I saw in a post that it suggested the issue may be with DNS, I edited my /etc/resolve.conf file to be 8.8.8.8 but still doesnt help

TY

Confirm that in Asterisk SIP Settings, the entries related to STUN, TURN and ICE are all blank. These are normally not relevant to a cloud PBX, but if the lookup fails, the call is delayed until it times out.

If that’s not it, paste the Asterisk log for a failed call at pastebin.freepbx.org and post the link here.

A call between extensions would not normally do any DNS lookups, but note that a lookup can take a long time to fail if none of the servers for the domain being queried are responding, regardless of the caching server specified locally.

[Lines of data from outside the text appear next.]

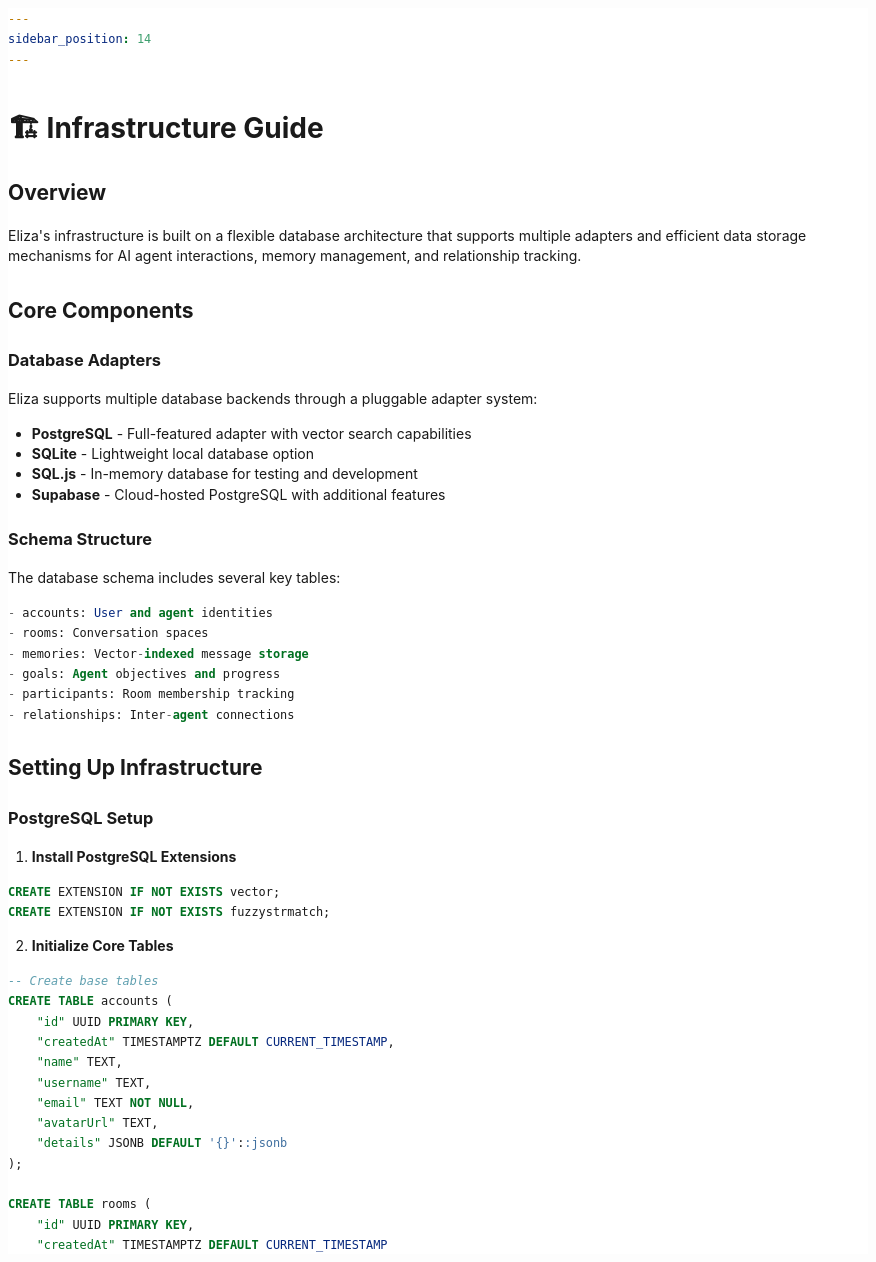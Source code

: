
 ```yaml
---
sidebar_position: 14
---
```


# 🏗️ Infrastructure Guide

## Overview

Eliza's infrastructure is built on a flexible database architecture that supports multiple adapters and efficient data storage mechanisms for AI agent interactions, memory management, and relationship tracking.

## Core Components

### Database Adapters
Eliza supports multiple database backends through a pluggable adapter system:

- **PostgreSQL** - Full-featured adapter with vector search capabilities 
- **SQLite** - Lightweight local database option
- **SQL.js** - In-memory database for testing and development
- **Supabase** - Cloud-hosted PostgreSQL with additional features

### Schema Structure

The database schema includes several key tables:

```sql
- accounts: User and agent identities
- rooms: Conversation spaces
- memories: Vector-indexed message storage
- goals: Agent objectives and progress
- participants: Room membership tracking
- relationships: Inter-agent connections
```

## Setting Up Infrastructure

### PostgreSQL Setup

1. **Install PostgreSQL Extensions**
```sql
CREATE EXTENSION IF NOT EXISTS vector;
CREATE EXTENSION IF NOT EXISTS fuzzystrmatch;
```

2. **Initialize Core Tables**
```sql
-- Create base tables
CREATE TABLE accounts (
    "id" UUID PRIMARY KEY,
    "createdAt" TIMESTAMPTZ DEFAULT CURRENT_TIMESTAMP,
    "name" TEXT,
    "username" TEXT,
    "email" TEXT NOT NULL,
    "avatarUrl" TEXT,
    "details" JSONB DEFAULT '{}'::jsonb
);

CREATE TABLE rooms (
    "id" UUID PRIMARY KEY,
    "createdAt" TIMESTAMPTZ DEFAULT CURRENT_TIMESTAMP
```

Thank you. I checked and they are all blank. Here is a copy of my log
https://pastebin.freepbx.org/view/a3616b02
I hung up once the other phone started ringing

Put 127.0.0.1 as the first DNS server

Just tried that same issue.

Thank you

The entire log you posted has timestamps for the same second, so nothing obvious there.
However, line 200:
[2021-01-13 18:34:04] ERROR[2048] netsock2.c: getaddrinfo("XXX.XXX.XXX.XXX.vultr.com", "(null)", ...): No address associated with hostname
is really bizarre. I assume that XXX.XXX.XXX.XXX is the IP address of the PBX. If you do a reverse (PTR) lookup for that, Vultr’s DNS servers return XXX.XXX.XXX.XXX.vultr.com and a forward lookup of that name indeed fails.

However, AFAIK Asterisk or FreePBX never does any PTR lookups. Possibly, this is occurring in your client device, or happened once and got stored somewhere.

At the Asterisk command prompt, type
pjsip set logger on
make another failing call and paste the new log, which will now include a SIP trace.